- [Supplied material]:
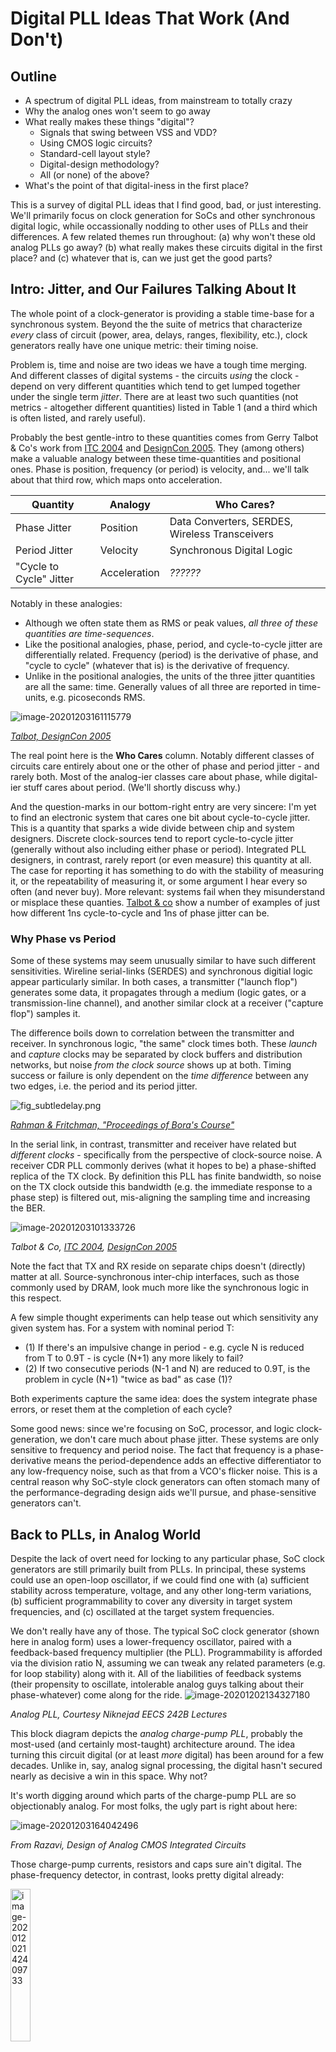 
# Digital PLL Ideas That Work (And Don't)



## Outline

* A spectrum of digital PLL ideas, from mainstream to totally crazy 
* Why the analog ones won't seem to go away 
* What really makes these things "digital"? 
  * Signals that swing between VSS and VDD? 
  * Using CMOS logic circuits? 
  * Standard-cell layout style? 
  * Digital-design methodology? 
  * All (or none) of the above?
* What's the point of that digital-iness in the first place? 



This is a survey of digital PLL ideas that I find good, bad, or just interesting. We'll primarily focus on clock generation for SoCs and other synchronous digital logic, while occassionally nodding to other uses of PLLs and their differences. A few related themes run throughout: (a) why won't these old analog PLLs go away? (b) what really makes these circuits digital in the first place? and (c) whatever that is, can we just get the good parts? 



## Intro: Jitter, and Our Failures Talking About It 

The whole point of a clock-generator is providing a stable time-base for a synchronous system. Beyond the the suite of metrics that characterize *every* class of circuit (power, area, delays, ranges, flexibility, etc.), clock generators really have one unique metric: their timing noise. 

Problem is, time and noise are two ideas we have a tough time merging. And different classes of digital systems - the circuits *using* the clock - depend on very different quantities which tend to get lumped together under the single term *jitter*. There are at least two such quantities (not metrics - altogether different quantities) listed in Table 1 (and a third which is often listed, and rarely useful). 

Probably the best gentle-intro to these quantities comes from Gerry Talbot & Co's work from [ITC 2004](https://ieeexplore-ieee-org.libproxy.berkeley.edu/stamp/stamp.jsp?tp=&arnumber=1387390) and [DesignCon 2005](https://citeseerx.ist.psu.edu/viewdoc/download?doi=10.1.1.134.398&rep=rep1&type=pdf). They (among others) make a valuable analogy between these time-quantities and positional ones. Phase is position, frequency (or period) is velocity, and... we'll talk about that third row, which maps onto acceleration. 

| Quantity                | Analogy      | Who Cares?                                     |
| ----------------------- | ------------ | ---------------------------------------------- |
| Phase Jitter            | Position     | Data Converters, SERDES, Wireless Transceivers |
| Period Jitter           | Velocity     | Synchronous Digital Logic                      |
| "Cycle to Cycle" Jitter | Acceleration | *??????*                                       |

Notably in these analogies: 

* Although we often state them as RMS or peak values, *all three of these quantities are time-sequences*. 
* Like the positional analogies, phase, period, and cycle-to-cycle jitter are differentially related. Frequency (period) is the derivative of phase, and "cycle to cycle" (whatever that is) is the derivative of frequency. 
* Unlike in the positional analogies, the units of the three jitter quantities are all the same: time. Generally values of all three are reported in time-units, e.g. picoseconds RMS. 

![image-20201203161115779](image-20201203161115779.png)

 *[Talbot, DesignCon 2005](https://citeseerx.ist.psu.edu/viewdoc/download?doi=10.1.1.134.398&rep=rep1&type=pdf)* 

The real point here is the **Who Cares** column. Notably different classes of circuits care entirely about one or the other of phase and period jitter - and rarely both. Most of the analog-ier classes care about phase, while digital-ier stuff cares about period. (We'll shortly discuss why.) 

And the question-marks in our bottom-right entry are very sincere: I'm yet to find an electronic system that cares one bit about cycle-to-cycle jitter. This is a quantity that sparks a wide divide between chip and system designers. Discrete clock-sources tend to report cycle-to-cycle jitter (generally without also including either phase or period). Integrated PLL designers, in contrast, rarely report (or even measure) this quantity at all. The case for reporting it has something to do with the stability of measuring it, or the repeatability of measuring it, or some argument I hear every so often (and never buy). More relevant: systems fail when they misunderstand or misplace these quanties. [Talbot & co](https://citeseerx.ist.psu.edu/viewdoc/download?doi=10.1.1.134.398&rep=rep1&type=pdf) show a number of examples of just how different 1ns cycle-to-cycle and 1ns of phase jitter can be. 



### Why Phase vs Period 

Some of these systems may seem unusually similar to have such different sensitivities. Wireline serial-links (SERDES) and synchronous digitial logic appear particularly similar. In both cases, a transmitter ("launch flop") generates some data, it propagates through a medium (logic gates, or a transmission-line channel), and another similar clock at a receiver ("capture flop") samples it. 

The difference boils down to correlation between the transmitter and receiver. In synchronous logic, "the same" clock times both. These *launch* and *capture* clocks may be separated by clock buffers and distribution networks, but noise *from the clock source* shows up at both. Timing success or failure is only dependent on the *time difference* between any two edges, i.e. the period and its period jitter. 

![fig_subtledelay.png](fig_subtledelay.png)

*[Rahman & Fritchman, "Proceedings of Bora's Course"](https://github.com/NotReallySynthPlls/FinalReport/blob/master/conference_101719.pdf)*

In the serial link, in contrast, transmitter and receiver have related but *different clocks* - specifically from the perspective of clock-source noise. A receiver CDR PLL commonly derives (what it hopes to be) a phase-shifted replica of the TX clock. By definition this PLL has finite bandwidth, so noise on the TX clock outside this bandwidth (e.g. the immediate response to a phase step) is filtered out, mis-aligning the sampling time and increasing the BER. 

![image-20201203101333726](image-20201203101333726.png)

*Talbot & Co, [ITC 2004](https://ieeexplore-ieee-org.libproxy.berkeley.edu/stamp/stamp.jsp?tp=&arnumber=1387390), [DesignCon 2005](https://citeseerx.ist.psu.edu/viewdoc/download?doi=10.1.1.134.398&rep=rep1&type=pdf)*

Note the fact that TX and RX reside on separate chips doesn't (directly) matter at all. Source-synchronous inter-chip interfaces, such as those commonly used by DRAM, look much more like the synchronous logic in this respect. 

A few simple thought experiments can help tease out which sensitivity any given system has. For a system with nominal period T: 

* (1) If there's an impulsive change in period - e.g. cycle N is reduced from T to 0.9T - is cycle (N+1) any more likely to fail? 
* (2) If two consecutive periods (N-1 and N) are reduced to 0.9T, is the problem in cycle (N+1) "twice as bad" as case (1)? 

Both experiments capture the same idea: does the system integrate phase errors, or reset them at the completion of each cycle? 



Some good news: since we're focusing on SoC, processor, and logic clock-generation, we don't care much about phase jitter. These systems are only sensitive to frequency and period noise. The fact that frequency is a phase-derivative means the period-dependence adds an effective differentiator to any low-frequency noise, such as that from a VCO's flicker noise. This is a central reason why SoC-style clock generators can often stomach many of the performance-degrading design aids we'll pursue, and phase-sensitive generators can't. 



## Back to PLLs, in Analog World 

Despite the lack of overt need for locking to any particular phase, SoC clock generators are still primarily built from PLLs. In principal, these systems could use an open-loop oscillator, if we could find one with (a) sufficient stability across temperature, voltage, and any other long-term variations, (b) sufficient programmability to cover any diversity in target system frequencies, and (c) oscillated at the target system frequencies. 

We don't really have any of those. The typical SoC clock generator (shown here in analog form) uses a lower-frequency oscillator, paired with a feedback-based frequency multiplier (the PLL). Programmability is afforded via the division ratio N, assuming we can tweak any related parameters (e.g. for loop stability) along with it. All of the liabilities of feedback systems (their propensity to oscillate, intolerable analog guys talking about their phase-whatever) come along for the ride.
![image-20201202134327180](image-20201202134327180.png)

*Analog PLL, Courtesy Niknejad EECS 242B Lectures*

This block diagram depicts the *analog charge-pump PLL*, probably the most-used (and certainly most-taught) architecture around. The idea turning this circuit digital (or at least *more* digital) has been around for a few decades. Unlike in, say, analog signal processing, the digital hasn't secured nearly as decisive a win in this space. Why not? 

It's worth digging around which parts of the charge-pump PLL are so objectionably analog. For most folks, the ugly part is right about here: 

![image-20201203164042496](image-20201203164042496.png)

*From Razavi, Design of Analog CMOS Integrated Circuits*



Those charge-pump currents, resistors and caps sure ain't digital. The phase-frequency detector, in contrast, looks pretty digital already: 

<img src="image-20201202142409733.png" alt="image-20201202142409733" style="width:25%;" />

*From Razavi, Design of Analog CMOS Integrated Circuits*

This is commonly known as the three-state PFD, for the simple FSM which it implements. While there are fancier PFDs to be made, that one works quite well and has long been the workhorse of most charge-pump PLLs. Every signal in here swings from VSS to VDD, and every transistor is arranged in CMOS logic gates. (Very common ones at that.) 

So, can we just replace the ugly current-source and electrical filter with a digital accumulator and call it a day? 

Not quite. The three-state PFD does have a sole analog-ish facet: its output encoding. Phase and frequency error is encoded as a *pulse width* - more specifically the difference between the two pulse widths on the *up* and *down* (pictured as QA and QB) signals.  

More generally, the charge-pump PLL does a set of domain transformations at essentially every block: 

* The PFD converts frequency and phase error into pulse-width 
* The charge pump convertes pulse-width into current
* The (shunt) loop filter converts current into voltage (generally integrating along the way)
* The oscillator converts voltage into frequency and phase



If we really want to use a traditional digital loop filter, we've got to make a set of domain-transformations that looks more like this: 

<img src="adc_dac.svg" alt="adc_dac" style="width:100%;" />



Phase and frequency are both continuous quantities. We quantize and sample the error-phase (via a time-ADC), in order to digitally filter it and transform it back to time (via the DCO). 

Both this ADC and DAC can be relatively implicit (although many PLLs design an explicit DAC, and some an explicit ADC). The ADC operates on a weird kinda quantity, attempting to digitize phase (time). While neither needs to be a world-class data converter, they nonetheless bring along many data-converter liabilities - particularly the data-converter "golden rule". 

*Range = Resolution \* LSB* 

That fundamental relationship drives most of the digital PLL's worst-kept secret. 



## The Dirty Little Secret of Digital PLLs: 

## *Analog Ones Kinda Work Better* 



This may sound controversial, but will ring true among most PLL design groups: given a set of top-level metrics - typically power and performance (noise) - more often than not, the analog loop wins. 

There's a seeming tradition among PLL design teams: when a new project starts, everybody's tired of all those analog liabilities. They hate doing layout, getting into fights with the foundry, bricking tape-outs at the last minute with bad LEFs, yada, yada, yada. Time to turn this thing digital! Design commences. But bit by bit, some digital facet holds back the performance, relative to the old version, or another group's design, or something. Little analog bits start to show up, maybe just on the margins at first. Then all over the place. There are lots of intermediate capitulations along the way, but if (often, when) the charge-pump comes back, the thing's officially analog again. 

Why does this tend to happen? I think there are a combination of real, instrinsic reasons, and some other more cultural ones. 

The intrinsic reasons start with our range-resolution trade-off: quantization error of *both* the phase-ADC and DCO-DAC contribute to timing noise. For example, imagine we need a 1-5 GHz frequency range, and manage to design a perfectly-linear 7 (binary) bit DCO. (Pretty good.) At our low frequencies, quantization error of that DCO alone generates jitter equal to 6.25% of a period. That's probably more than our digital logic wants to tolerate, and it's before we add any other noise source. 

Just about any wide-range digital PLL uses some form of *frequency banding*, offline calibration, or other frequency sub-ranging approach. The range-resolution trade-off is generally too painful for SoC-style clocks, which generally have a wide range to support a diversity of power states. Note this also means these PLLs cannot slowly walk from their min to max frequencies, without going through some form of re-training, calibration, or banding. (Granted some analog ones have the same constraint.) 

This is also why digital architectures have a sort of "well-shaped" utility versus noise performance. The lowest-performing PLLs benefit from the digital construction methods. The highest-performing PLLs for wireless applications can also disproportionally use digital techniques - but only due to their narrow frequency range. [Staszewski's pioneering digital RF PLLs](https://ieeexplore-ieee-org.libproxy.berkeley.edu/stamp/stamp.jsp?tp=&arnumber=4100882) serve as prominent examples. 

Similar range-resolution problems apply to common digital phase detectors, which we'll cover next. 

But first, the cultural factors. Designing PLLs requires a set of knowledge that, well, analog guys more commonly have. Just the feedback network design and transistor-level DCO design rules out the majority of IC designers. The charge-pump PLL has a nicely tractable analytical model, in language these folks understand. Linear frequency-domain models are well understood, and more importantly *they actually work*. University courses and books commonly offer its design as curriculum. (Notably, Berkeley's most recent *Advance Digital IC* course included the design equations and procedure for charge-pump PLLs - and then just mentioned that digital PLLs exist. This strikes me as a typical level of coverage.)

The analog skill-set applies to more than designing current-sources and filters, it also tends to manifest in what designers *won't* do, and *won't* trust. These calibration, ranging, and general behavioral mechanics commonly qualify. As our computer-architecture friends will gladly tell us, things to go catastrophically wrong tend to do so in control logic. So it is with PLLs. A common example: the hand-off between what tends to be a series of different-range phase-frequency detectors. Each digital PLL makes a set of decisions as to whether its multiple feedback loops are somehow combined, or sequentially handed off from one to the next. Behind both doors there lay some dragons. For the analog tribe, particularly behind the latter. The three-state PFD, in contrast, is really ingenious in its ability to pull the PLL into lock from essentially any state. 



## TDCs

Back to less human-contingent topics: we previewed the digital PLL's need for a phase-ADC, typically called a time to digital converter (TDC). 

![image-20201202174706624](image-20201202174706624.png)

(This is another circuit where we could ask: is this digital? Designers tend to spend about as much time tuning them as fine-grained voltage ADCs, so I'm not sure.) 

I find it helpful to discuss the TDC in data-converter terms, rather than digital-circuit ones. Like every other ADC, the TDC needs a reference, which tends to be the delay through some on-chip delay-cells. (These delays are then often calibrated offline.) Both the noise and quantization error of the TDC contribute to timing noise, so many digital PLLs go to great lengths to design quite elaborate ones. 

These high-resolution needs coupled with the PLL's inherent filtering effects have driven attempts at delta-sigma modulated TDCs. Mike Perrott's group at MIT, particularly keyed by Matt Straayer, have been particularly prolific on this topic. The hard part of a delta-sigma TDC is that for most of a reference period, the TDC does... well, nothing. Effective delta-sigma modulation requires bucket-brigading each cycle's quantization error over to the next. Straayer's gated-ring-oscillator TDCs attempt to do so by "freezing" the state or a ring oscillator, and allowing it to continue oscillating only for short intervals proportional to the phase error. 

![image-20201202175036923](image-20201202175036923.png)

[*Straayer JSSC 2009*](https://ieeexplore-ieee-org.libproxy.berkeley.edu/stamp/stamp.jsp?tp=&arnumber=4804998)

The gated-ring TDC is pretty far out there. I don't know anyone who's designed one, and doubt I know anyone who would have the guts to. But it's a good indication of the demands good PLLs place on these TDCs, and the lengths designers take to meet them. 



## Bang-Bang Control 

Rather than designing a high-resolution phase detector, many PLLs opt for the minimum phase-ADC resolution possible: a single bit. These *bang-bang* PLLs require only a single flip-flop as a phase detector, and are especially popular in receiver CDR PLLs. 

![image-20201202182606557](image-20201202182606557.png)

[*Xu & Abidi, TCAS 2017*](https://ieeexplore-ieee-org.libproxy.berkeley.edu/stamp/stamp.jsp?tp=&arnumber=7885515)

A classic BB-PLL (and a local favorite) is Rylyakov, Friedman, Tierno, and co's work presented at ISSC 2007. The Rylyakov PLL includes among the most-direct digital-to-frequency ring-DCO's presented, comprised of a matrix of gated-inverter cells, enabled a single cell at a time. This level of digital-iness is about where authors start invoking the  "all digital" PLL signifier. 

![image-20201203090859240](image-20201203090859240.png)

![image-20201203091136928](image-20201203091136928.png)

[*Rylyakov, Friedman, Tierno, ISSC 2007*](https://ieeexplore-ieee-org.libproxy.berkeley.edu/stamp/stamp.jsp?tp=&arnumber=4242320)

The BBPD makes a PLL implementation a whole lot easier on its face. But it comes with some real costs. Most obviously the BBPD substantially reduces the detector resolution, limiting some combination of the noise and bandwidth. It has a small locking range, generally requiring a separate frequency-control loop, which may operate in the background, or hand off to the BBPD. 

Often just as impactfully, the BBPD generally proves aways more difficult (or at least counter-intuitive) to anayze. The bang-bang phase detector has essentially infinite gain at a single phase, and zero gain at any other, rendering most linear-systems, frequency-domain, and stability analysis irrelevant. (Remember it's the analog guys who know how to design this stuff in the first place.) 

![image-20201202183020113](image-20201202183020113.png)

[*Xu & Abidi, TCAS 2017*](https://ieeexplore-ieee-org.libproxy.berkeley.edu/stamp/stamp.jsp?tp=&arnumber=7885515)

A number of analyses, most prominently [by Kundert, Razavi, and Jri Lee](https://kenkundert.com/docs/jssc04-09.pdf), build linear models of these bang-bang circuits. Their premise goes like so: the oscillator output will have jitter, and (maybe? hopefully?) that jitter will be roughly normally distributed. Assuming so, over many cycles the BBPD will produce an average output proportion to the jitter CDF (or at least the jitter CDF, relative to what an ideal edge "would have been"). 

The (highly counter-intuitive) conclusion is that the BBPD gain is the reciprocal of the RMS jitter.  

![image-20201202150949762](image-20201202150949762.png)

*[Kundert, Razavi, and Lee, JSSC 2004](https://kenkundert.com/docs/jssc04-09.pdf)*

I've never really known how far to trust this idea, and have known plenty of super-smart folks who don't buy it at all. (Including one or more of our cited authors.) The transition back-and-forth between ideal-phase and jitter-modified noisy phase seems particularly dicey. Moreover: where does this jitter estimate come from? One of the goals of creating a PLL model is *generating* these estimates for jitter. In principal the estimate is a function of the phase detector gain. 

The upside to having a linear BBPD model is also quite clear: it provides a path to a tractable analytical model of the loop's dynamics and noise. Without such a linear model, our inherently non-linear understanding of this circuit is generally only explorable through simulation. 



## "Synthesizable" (Ahem) Digital PLLs

While "all-digital" PLLs such as Rylyakov's are built essentially entirely of CMOS logic, much of their design continues to require custom-style entry methods, such as manual layout and cell selection. Rylyakov's design is described as being *"designed exclusively with standard cells - except for the tri-state inverter in the digitally-controlled oscillator"*. But it very explicitly includes some not-no-standard circuits in their phase detector: 

![image-20201203091820308](image-20201203091820308.png)

[*Rylyakov, Friedman, Tierno, ISSC 2007*](https://ieeexplore-ieee-org.libproxy.berkeley.edu/stamp/stamp.jsp?tp=&arnumber=4242320)

(I'm sure IBM's standard-cell library was bigger than most, but it's hard to imagine it included either of those.) 

Even setting aside the more bespoke C-Element and Mutex, Rylyakov's original point remains: many modern libraries won't include high-impedance-output circuits such as the gated inverter. Once these cells are designed (whether as part of a library or dedicated to a PLL), their combination into an oscillator generally requires careful manual layout. Non-linearities in their control versus frequency characteristic manifest as noise. Asymmetries in phase-ADCs (TDCs) have similar (or worse) effect.

Preferably, we could use popular digital-design flows - HDLs, logic synthesis, auto place-and-routed layout - to generate these "digital" circuits instead. Among the most enthusiastic and prolific researchers of such *syntethesizable* (large asterisk) PLLs has been Wei Deng of Tsinghua University, formerly Apple and Tokyo Tech. Deng's groups have published a long series of digital-PLL articles, each focused on architectural edits to aid digital-design-friendliness. 

### Injection Locking 

Deng identified that many of the non-idealities imposes by automatic layout generation could be architecturally indeminfied via *injection locking*. This technique drops the phase detector altogether, and instead injects the reference signal as a "reset" into the controlled-oscillator. Injection locking has been around as long as PLLs themselves, although less prominently in recent decades. IL-PLLs generally need a separate means of frequency-locking, typically in the form of an internal FLL. Deng's 2014 work pictured below uses a replica oscillator for this frequency-loop; many other IL-PLLs use "the" oscillator directly. 

<img src="image-20201202145206265.png" alt="image-20201202145206265" style="zoom:50%;" />

*Deng ISSCC 2014, JSSC 2015*

Implementation of the injection-lock is relatively straightforward, for both ring and LC oscillators. A reference edge is transformed into a narrow injection-impluse, which briefly resets the oscillator phase, typically by shorting either one of its stages (or its LC tank). 

![image-20201202145642352](image-20201202145642352.png)

Maybe less intuitively, injection locking has a similar noise-shaping characteristic to phase-locking. Low-frequency oscillator noise is attenuated essentially to zero, as long-term variations are quickly reset by the reference. High-frequency oscillator noise is not filtered. 

![image-20201202145935801](image-20201202145935801.png)

### But How *Synthesizable* Is This Stuff, Really?

The design procedure described in [Deng's 2014 ISSCC paper](https://ieeexplore-ieee-org.libproxy.berkeley.edu/stamp/stamp.jsp?tp=&arnumber=6757428) and [subsequent JSSC follow-on](https://ieeexplore-ieee-org.libproxy.berkeley.edu/stamp/stamp.jsp?tp=&arnumber=6891375) shows the *synthesizability* is, well, aways from *full*: 

![image-20201202143903773](image-20201202143903773.png)

*Deng, ISSCC 2014*

Note two thirds of "DCO", "DAC", and "Logic" don't go through logic synthesis. They are instead written as gate-level netlists. (The title "fully synthesized" appears to mean something closer to "fully place-and-routed".) These are nonetheless probably the most digital-flow-generated PLLs I've seen. Deng's group went out of their way to generate their 2014 layout twice: once with separate, hierarchical layouts for the DCOs and DACs, and another in which everything is thrown in together. (The DCO delay cells are just "any other gate" in the layout at left.)

![image-20201202144617122](image-20201202144617122.png)

The need to avoid synthesis tools becomes apparent when we dig into the DCO and DAC circuits. These circuits primarily implement the frequency-control path, and really push our definitions of what makes them digital.  Coarse frequency control is performed by a NAND-gate-based DAC, driving a diode-connected output replica, and ultimately a current-starving NAND-based ring oscillator. 

![image-20201202141313922](image-20201202141313922.png)

(Note many of the inconvenient connections, such as the PMOS gates in the diode-connected load-NAND and ring oscillator, are either omitted or de-emphasized in grey.) 

So - *is that a digital circuit?*

Is it more or less digital than the phase-frequency detector we started with? 

It clearly creates at least one analog voltage, at the interface between the DAC and VCO. If we just called this *vctrl*, does this cease to be a digital PLL? 

The same work uses even more inventive delay-setting for its fine-frequency controls, tuning stage delays via off-path logic levels. These circuits operate more in the vein of typical DCOs, performing relatively direct digital-to-frequency conversion. But it's hard to imagine how they are immune from the random auto-generated layout placement, as in the "fully synthesized" layout style. 

<img src="image-20201202174303044.png" alt="image-20201202174303044" style="zoom:50%;" />



### Multiplying DLLs

A similar concept to injection-locking is employed by *multiplying delay-locked loops*. Where the (non-multiplying) DLL creates a feedback-tuned delay from a reference edge, the MDLL effectively turns this delay-line into a short-term ring oscillator. The sole implementation difference from the injection-locked RO is the replacement of the shorting switch with the reference-mux. For a multiplication factor of N, this mux is set to its feedback input for (N-1) cycles, and then feeds in the reference on its Nth cycle. 

![image-20201202173603029](image-20201202173603029.png)

*[Helal, Straayer, Wei, Perrott, JSSC 2008](https://ieeexplore-ieee-org.libproxy.berkeley.edu/stamp/stamp.jsp?tp=&arnumber=4476488)*

The MDLL requires a similar frequency-control loop to that of the IL-PLL. Prominent examples have included the same Perrott group which introduced the gated-RO TDC:

![image-20201203095508920](image-20201203095508920.png)

*[Helal, Straayer, Wei, Perrott, JSSC 2008](https://ieeexplore-ieee-org.libproxy.berkeley.edu/stamp/stamp.jsp?tp=&arnumber=4476488)*

Note this MDLL includes a discrete voltage-mode DAC driving its delay-line, fairly literally patterning our domain-conversion model. 



## Further Out There: Time-Based Stuff

At this point we've seen some digital circuits that look pretty analog. Most of our digital PLLs started with the premise that a digital accumulator would be a great basis for a loop filter, and from there attempted to generate a phase-error signal compatible with one. Could we instead build a "digital" loop filter using our time-based error signals from the three-state PFD? The primary hurdle is somehow performing the integration of a pulse-width signal digitally. 

We can build such a thing by first realizing that we've had an ideal integrator lying around the PLL all along: the VCO. The conversion from frequency to phase is an ideal, mathematical integration. As long as we can measure phase at its output, we can in principal use a VCO as a voltage (or current) integrator. This is the premise behind [Zhu, Hamomolu and team's work presented at ISSCC 2016](https://ieeexplore-ieee-org.libproxy.berkeley.edu/stamp/stamp.jsp?tp=&arnumber=7418045). 

![image-20201202180627365](image-20201202180627365.png)

*Loop Filter from [Zhu ISSCC 2016](https://ieeexplore-ieee-org.libproxy.berkeley.edu/stamp/stamp.jsp?tp=&arnumber=7418045)*

Creating a complete PLL from the idea requires a few more bits of machinery. The loop-filter VCO-integrator is implemented pseudo-differentially, providing both a time-base for comparing phase. Oscillator control is performed in the current domain. (It's not clear why the three pink sections of this PLL diagram are called "DACs"; they convert pulse-width to current, much as does a charge pump.)

![image-20201202181038105](image-20201202181038105.png)

*[Zhu ISSCC 2016](https://ieeexplore-ieee-org.libproxy.berkeley.edu/stamp/stamp.jsp?tp=&arnumber=7418045)*

While Zhu's PLL re-instates the charge-pump and ends up relatively analog, in principal the loop-filter VCO's phase could instead be quantized, allowing for direct DCO control, similar to Straayer's ring TDC. Proportional control would likely require a differentiation of these counts. 

The time-based integrator is a weird PLL idea that, in all likelihood, doesn't really work. It's more interesting as a conceptual study in what's helpful about moving circuits in either direction on our analog-digital spectrum. 



## Aside: On How These Things Get Simulated 

(Coming Soon)

* Simulink 
* CppSim
* Verilog 
* SPICE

- [About this exercise]: In the entries above, the lines between the one holding "A similar concept" and the one holding "## Further Out There: Time-Based Stuff", inclusive, are to be printed exactly as written, and those alone.

- [The completed task]:
A similar concept to injection-locking is employed by *multiplying delay-locked loops*. Where the (non-multiplying) DLL creates a feedback-tuned delay from a reference edge, the MDLL effectively turns this delay-line into a short-term ring oscillator. The sole implementation difference from the injection-locked RO is the replacement of the shorting switch with the reference-mux. For a multiplication factor of N, this mux is set to its feedback input for (N-1) cycles, and then feeds in the reference on its Nth cycle. 

![image-20201202173603029](image-20201202173603029.png)

*[Helal, Straayer, Wei, Perrott, JSSC 2008](https://ieeexplore-ieee-org.libproxy.berkeley.edu/stamp/stamp.jsp?tp=&arnumber=4476488)*

The MDLL requires a similar frequency-control loop to that of the IL-PLL. Prominent examples have included the same Perrott group which introduced the gated-RO TDC:

![image-20201203095508920](image-20201203095508920.png)

*[Helal, Straayer, Wei, Perrott, JSSC 2008](https://ieeexplore-ieee-org.libproxy.berkeley.edu/stamp/stamp.jsp?tp=&arnumber=4476488)*

Note this MDLL includes a discrete voltage-mode DAC driving its delay-line, fairly literally patterning our domain-conversion model. 



## Further Out There: Time-Based Stuff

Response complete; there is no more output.